Technical deep dive: What is the Altinity ClickHouse Operator for Kubernetes
Learn about the Altinity ClickHouse Operator for Kubernetes, what it does, and when to use it.
In this post, we’ll do a deep dive into the Altinity ClickHouse Operator, what it does, the ideal scenarios for its use, and illustrate its operation with detailed examples.
What is the Altinity ClickHouse Operator?
An operator in the Kubernetes ecosystem refers to a software extension incorporating domain-specific knowledge into the Kubernetes API. This facilitates the automation of complex tasks, enabling Kubernetes to handle them natively.
The Altinity ClickHouse Operator ("ClickHouse Operator"), in particular, is a Kubernetes operator specifically designed to manage ClickHouse, an open-source column-oriented database management system. ClickHouse stands out for its ability to generate real-time analytical data reports. Running ClickHouse on Kubernetes using the ClickHouse Operator brings enhanced scalability, resilience, and orchestration capabilities, making it a preferred choice for managing large-scale analytical workloads.
Why run ClickHouse with Kubernetes?
Combining the power of ClickHouse with the robustness of Kubernetes yields several significant advantages.
Scalability: Kubernetes' inherent ability to scale resources as per workload needs aligns perfectly with ClickHouse's horizontal scalability. This combination ensures that your ClickHouse deployment is always equipped to handle varying data loads.

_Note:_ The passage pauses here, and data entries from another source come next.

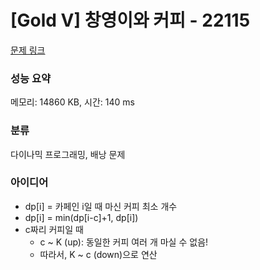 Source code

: # [Gold V] 창영이와 커피 - 22115 

[문제 링크](https://www.acmicpc.net/problem/22115) 

### 성능 요약

메모리: 14860 KB, 시간: 140 ms

### 분류

다이나믹 프로그래밍, 배낭 문제

### 아이디어

- dp[i] = 카페인 i일 때 마신 커피 최소 개수
- dp[i] = min(dp[i-c]+1, dp[i])
- c짜리 커피일 때
  - c ~ K (up): 동일한 커피 여러 개 마실 수 없음!
  - 따라서, K ~ c (down)으로 연산
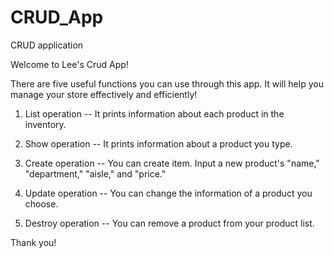 # CRUD_App
CRUD application

Welcome to Lee's Crud App!

There are five useful functions you can use through this app.
It will help you manage your store effectively and efficiently!

1. List operation
-- It prints information about each product in the inventory.

2. Show operation
-- It prints information about a product you type.

3. Create operation
-- You can create item. Input a new product's "name," "department," "aisle," and "price."

4. Update operation
-- You can change the information of a product you choose.

5. Destroy operation
-- You can remove a product from your product list. 

Thank you!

High Availability: Kubernetes ensures high availability of applications running on it. This means your ClickHouse databases are always up and running, minimizing downtime.
Efficient Resource Management: Kubernetes allows efficient use of hardware resources, ensuring that your ClickHouse deployment utilizes the available resources optimally.
Orchestration: Kubernetes takes care of the orchestration of your ClickHouse deployment, automating tasks such as rollouts, rollbacks, and service discovery.
Features of the ClickHouse Operator
The ClickHouse Operator is equipped with features to simplify the management of ClickHouse in a Kubernetes environment. These include:
Automated cluster provisioning: The ClickHouse Operator can automatically provision new ClickHouse clusters with a single command. This means you can set up complex distributed databases with minimal manual intervention.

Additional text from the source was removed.